** Opening SOURCE DATA block **

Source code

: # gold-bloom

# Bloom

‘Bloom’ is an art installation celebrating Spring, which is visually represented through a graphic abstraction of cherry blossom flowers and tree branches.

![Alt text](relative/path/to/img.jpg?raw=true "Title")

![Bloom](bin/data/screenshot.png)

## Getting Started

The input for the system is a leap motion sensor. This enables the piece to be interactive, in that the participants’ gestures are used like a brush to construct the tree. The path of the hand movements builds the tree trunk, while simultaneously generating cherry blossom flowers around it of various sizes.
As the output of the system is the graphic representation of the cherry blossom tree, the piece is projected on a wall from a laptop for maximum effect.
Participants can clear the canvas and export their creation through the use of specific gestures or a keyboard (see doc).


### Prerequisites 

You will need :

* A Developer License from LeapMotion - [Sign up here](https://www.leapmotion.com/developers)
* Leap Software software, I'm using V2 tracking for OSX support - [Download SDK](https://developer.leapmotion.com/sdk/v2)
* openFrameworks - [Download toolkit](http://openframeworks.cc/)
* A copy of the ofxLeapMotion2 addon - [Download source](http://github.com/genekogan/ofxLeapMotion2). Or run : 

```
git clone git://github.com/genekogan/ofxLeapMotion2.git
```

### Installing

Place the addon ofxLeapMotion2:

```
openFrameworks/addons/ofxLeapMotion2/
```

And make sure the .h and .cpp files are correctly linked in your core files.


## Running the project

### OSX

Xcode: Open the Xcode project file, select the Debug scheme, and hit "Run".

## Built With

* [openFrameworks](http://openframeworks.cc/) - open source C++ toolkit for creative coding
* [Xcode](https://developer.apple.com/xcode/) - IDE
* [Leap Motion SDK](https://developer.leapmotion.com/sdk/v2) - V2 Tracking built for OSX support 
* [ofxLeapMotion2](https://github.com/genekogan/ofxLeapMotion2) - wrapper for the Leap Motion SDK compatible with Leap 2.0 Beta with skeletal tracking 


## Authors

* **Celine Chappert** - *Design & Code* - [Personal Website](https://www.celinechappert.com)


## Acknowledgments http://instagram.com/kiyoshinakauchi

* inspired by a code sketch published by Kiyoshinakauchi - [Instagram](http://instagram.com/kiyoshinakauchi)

** Closing SOURCE DATA block **

WHAT YOU ARE ASKED TO DO:
Look through the entries above. Copy each line in which the string "graphic" occurs.

EXERCISE RESPONSE:
‘Bloom’ is an art installation celebrating Spring, which is visually represented through a graphic abstraction of cherry blossom flowers and tree branches.
As the output of the system is the graphic representation of the cherry blossom tree, the piece is projected on a wall from a laptop for maximum effect.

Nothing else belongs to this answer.